Sure but the practice of whatever-you'd-call-Japanese-pollarding is obviously older than daisugi since that's just pollarding with the discovery of a particular tree that's really really good at it. That discovery wouldn't have been made if people weren't already pollarding. Other extremely meticulous plant manipulation traditions like bonsai are confirmed to be over 3k years old
I'm quite confused. Japanese people practiced pollarding, and then later developed a more complex and refined variant of it known as daisugi.
That's the original comment's claim, and you seem to making that exact same claim here, but phrasing it as if you are right and the original commenter is wrong.
I believe the person I'm responding to is using "pollarding" and "coppicing" to specifically refer to the European tradition. I'm not sure what the Japanese equivalent would be called
No, I am referring to the techniques. Daisugi is a loan word used to describe a technique the same way Bonsai is. They are the English terms.

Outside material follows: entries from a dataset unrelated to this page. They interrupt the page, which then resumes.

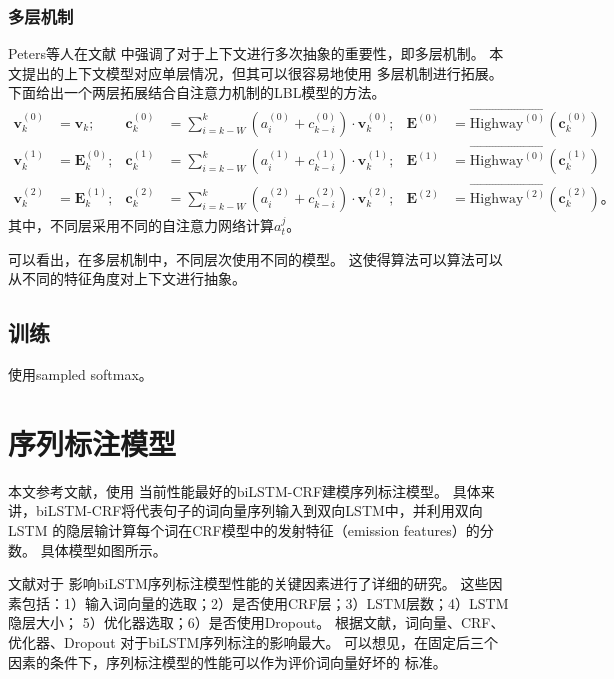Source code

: \subsubsection{多层机制}
Peters等人在文献
中强调了对于上下文进行多次抽象的重要性，即多层机制。
本文提出的上下文模型对应单层情况，但其可以很容易地使用
多层机制进行拓展。
下面给出一个两层拓展结合自注意力机制的LBL模型的方法。
\begin{align*}
\mathbf{v}_k^{(0)} &= \mathbf{v}_k; &
 \mathbf{c}^{(0)}_k & = \sum_{i=k-W}^k (a_i^{(0)} + c_{k-i}^{(0)}) \cdot \mathbf{v}_k^{(0)}; &
 \mathbf{E}^{(0)} &= \overrightarrow{\text{Highway}^{(0)}}(\mathbf{c}^{(0)}_k)\\
\mathbf{v}_k^{(1)} & = \mathbf{E}_k^{(0)}; &
 \mathbf{c}^{(1)}_k & = \sum_{i=k-W}^k (a_i^{(1)} + c_{k-i}^{(1)}) \cdot \mathbf{v}_k^{(1)}; &
 \mathbf{E}^{(1)}  &= \overrightarrow{\text{Highway}^{(0)}}(\mathbf{c}^{(1)}_k)\\
\mathbf{v}_k^{(2)} & = \mathbf{E}_k^{(1)}; &
 \mathbf{c}^{(2)}_k & = \sum_{i=k-W}^k (a_i^{(2)} + c_{k-i}^{(2)}) \cdot \mathbf{v}_k^{(2)}; &
\mathbf{E}^{(2)}  &= \overrightarrow{\text{Highway}^{(2)}}(\mathbf{c}^{(2)}_k)\text{。}
\end{align*}
其中，不同层采用不同的自注意力网络计算$a_t^{j}$。

可以看出，在多层机制中，不同层次使用不同的模型。
这使得算法可以算法可以从不同的特征角度对上下文进行抽象。

\subsection{训练}

使用sampled softmax。

\section{序列标注模型}

本文参考文献，使用
当前性能最好的biLSTM-CRF建模序列标注模型。
具体来讲，biLSTM-CRF将代表句子的词向量序列输入到双向LSTM中，并利用双向LSTM
的隐层输计算每个词在CRF模型中的发射特征（emission features）的分数。
具体模型如图所示。

文献对于
影响biLSTM序列标注模型性能的关键因素进行了详细的研究。
这些因素包括：1）输入词向量的选取；2）是否使用CRF层；3）LSTM层数；4）LSTM隐层大小；
5）优化器选取；6）是否使用Dropout。
根据文献，词向量、CRF、优化器、Dropout
对于biLSTM序列标注的影响最大。
可以想见，在固定后三个因素的条件下，序列标注模型的性能可以作为评价词向量好坏的
标准。

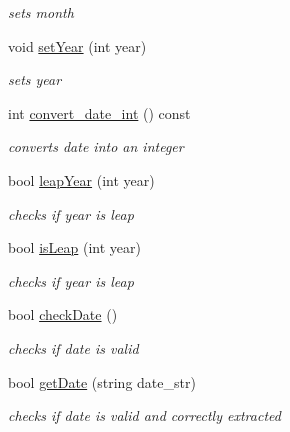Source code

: \begin{DoxyCompactItemize}
\begin{DoxyCompactList}\small\item\em sets month \end{DoxyCompactList}\item 
void \hyperlink{class_date_a895c4ae9868e43577cf59d9c679d7a71}{set\+Year} (int year)
\begin{DoxyCompactList}\small\item\em sets year \end{DoxyCompactList}\item 
int \hyperlink{class_date_a8e10a688e6056a4d62a8c5ba5de11e54}{convert\+\_\+date\+\_\+int} () const
\begin{DoxyCompactList}\small\item\em converts date into an integer \end{DoxyCompactList}\item 
bool \hyperlink{class_date_ac44b1159cfc6b4936fddd909b0c2a8f1}{leap\+Year} (int year)
\begin{DoxyCompactList}\small\item\em checks if year is leap \end{DoxyCompactList}\item 
bool \hyperlink{class_date_ab068a7017e7033adba1680de395c844e}{is\+Leap} (int year)
\begin{DoxyCompactList}\small\item\em checks if year is leap \end{DoxyCompactList}\item 
bool \hyperlink{class_date_ac4810ddec014ca51257871abac9667a9}{check\+Date} ()
\begin{DoxyCompactList}\small\item\em checks if date is valid \end{DoxyCompactList}\item 
bool \hyperlink{class_date_a5693be8bccd3d4bd431a2cb0ae042d02}{get\+Date} (string date\+\_\+str)
\begin{DoxyCompactList}\small\item\em checks if date is valid and correctly extracted \end{DoxyCompactList}\end{DoxyCompactItemize}
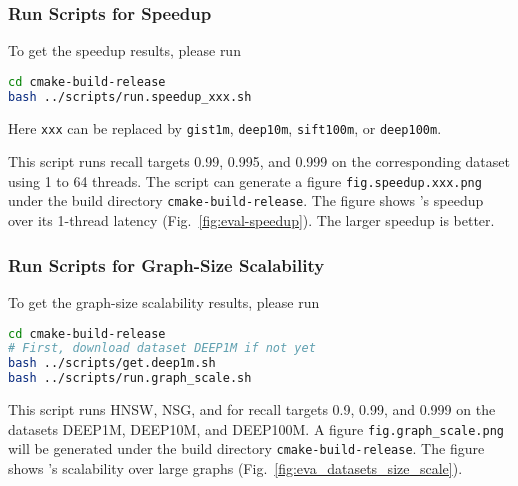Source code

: \subsubsection{Run Scripts for Speedup}
To get the speedup results, please run
\begin{lstlisting}[language=bash]
cd cmake-build-release
bash ../scripts/run.speedup_xxx.sh
\end{lstlisting}
Here \verb|xxx| can be replaced by \verb|gist1m|, \verb|deep10m|, \verb|sift100m|, or \verb|deep100m|.

This script runs \Hammer recall targets 0.99, 0.995, and 0.999 on the corresponding dataset using 1 to 64 threads. 
The script can generate a figure \verb|fig.speedup.xxx.png| under the build directory \verb|cmake-build-release|. The figure shows \Hammer's speedup over its 1-thread latency (Fig.~\ref{fig:eval-speedup}). The larger speedup is better.

\subsubsection{Run Scripts for Graph-Size Scalability}
To get the graph-size scalability results, please run
\begin{lstlisting}[language=bash]
cd cmake-build-release
# First, download dataset DEEP1M if not yet
bash ../scripts/get.deep1m.sh 
bash ../scripts/run.graph_scale.sh
\end{lstlisting}

This script runs HNSW, NSG, and \Hammer for recall targets 0.9, 0.99, and 0.999 on the datasets DEEP1M, DEEP10M, and DEEP100M. 
A figure \verb|fig.graph_scale.png| will be generated under the build directory \verb|cmake-build-release|. The figure shows \Hammer's scalability over large graphs (Fig.~\ref{fig:eva_datasets_size_scale}). 




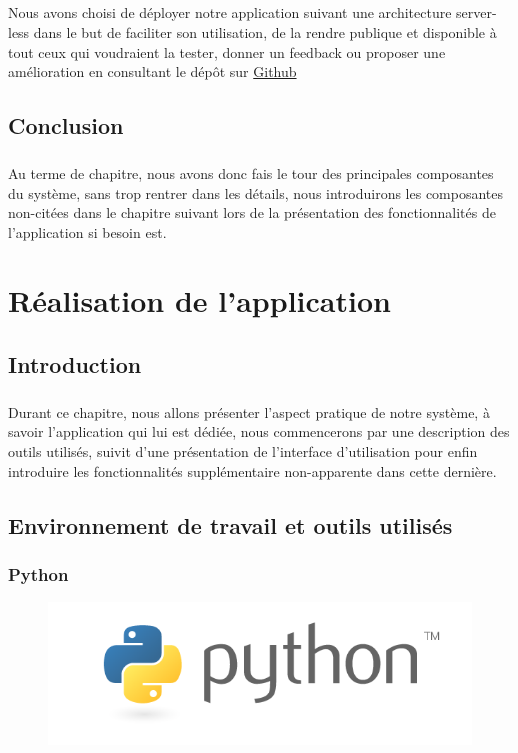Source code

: \documentclass[]{report}
\begin{document}
		\paragraph{}
		Nous avons choisi de déployer notre application suivant une architecture server-less dans le but de faciliter son utilisation, de la rendre publique et disponible à tout ceux qui voudraient la tester, donner un feedback ou proposer une amélioration en consultant le dépôt sur \href{https://github.com/mohammedi-haroune/arabic-historical-dictionary-frontend}{Github}
	\section{Conclusion}
		\paragraph{}
		Au terme de chapitre, nous avons donc fais le tour des principales composantes du système, sans trop rentrer dans les détails, nous introduirons les composantes non-citées dans le chapitre suivant lors de la présentation des fonctionnalités de l'application si besoin est.  
\chapter{Réalisation de l'application}
	\section{Introduction}
		\paragraph{}
		Durant ce chapitre, nous allons présenter l'aspect pratique de notre système, à savoir l'application qui lui est dédiée, nous commencerons par une description des outils utilisés, suivit d'une présentation de l'interface d'utilisation pour enfin introduire les fonctionnalités supplémentaire non-apparente dans cette dernière.  
	\section{Environnement de travail et outils utilisés}
		\subsection{Python}
			\begin{figure}[H]
				\centering
				\includegraphics[width=0.25\linewidth]{images/python.png}
			\end{figure}
\end{document}
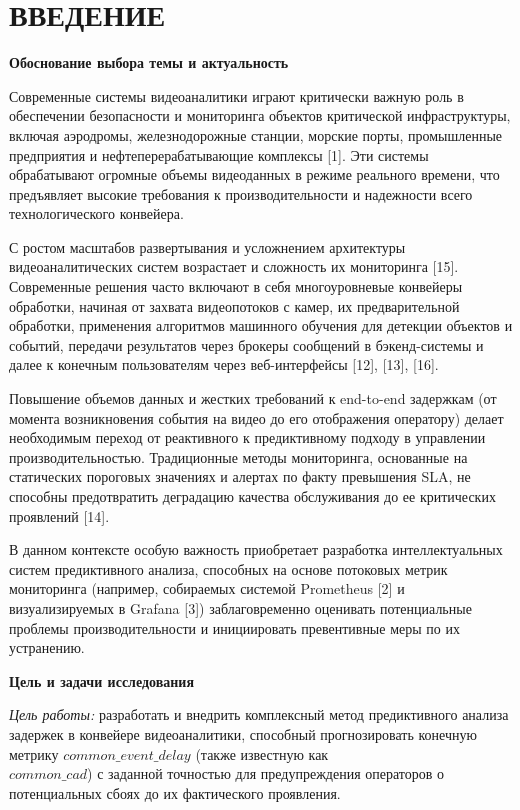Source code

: \newpage
\chapter*{ВВЕДЕНИЕ}  


\textbf{Обоснование выбора темы и актуальность}

Современные системы видеоаналитики играют критически важную роль в обеспечении безопасности и мониторинга объектов критической инфраструктуры, включая аэродромы, железнодорожные станции, морские порты, промышленные предприятия и нефтеперерабатывающие комплексы [1]. Эти системы обрабатывают огромные объемы видеоданных в режиме реального времени, что предъявляет высокие требования к производительности и надежности всего технологического конвейера.

С ростом масштабов развертывания и усложнением архитектуры видеоаналитических систем возрастает и сложность их мониторинга [15]. Современные решения часто включают в себя многоуровневые конвейеры обработки, начиная от захвата видеопотоков с камер, их предварительной обработки, применения алгоритмов машинного обучения для детекции объектов и событий, передачи результатов через брокеры сообщений в бэкенд-системы и далее к конечным пользователям через веб-интерфейсы [12], [13], [16].

Повышение объемов данных и жестких требований к end-to-end задержкам (от момента возникновения события на видео до его отображения оператору) делает необходимым переход от реактивного к предиктивному подходу в управлении производительностью. Традиционные методы мониторинга, основанные на статических пороговых значениях и алертах по факту превышения SLA, не способны предотвратить деградацию качества обслуживания до ее критических проявлений [14].

В данном контексте особую важность приобретает разработка интеллектуальных систем предиктивного анализа, способных на основе потоковых метрик мониторинга (например, собираемых системой Prometheus [2] и визуализируемых в Grafana [3]) заблаговременно оценивать потенциальные проблемы производительности и инициировать превентивные меры по их устранению.

\textbf{Цель и задачи исследования}

\textit{Цель работы:} разработать и внедрить комплексный метод предиктивного анализа задержек в конвейере видеоаналитики, способный прогнозировать конечную метрику $common\_event\_delay$ (также известную как \\$common\_cad$) с заданной точностью для предупреждения операторов о потенциальных сбоях до их фактического проявления.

The Japanese equivalent of coppicing is coppicing because we are speaking English and we already have a word to describe the technique.
Also to correct your older post no it’s not “pollarding with the discovery of a particular tree that's really really good at it.” Daisugi uses Bonsai techniques making it labor intensive across a long period. Pollarding only takes labor when you’re actually harvesting the tree.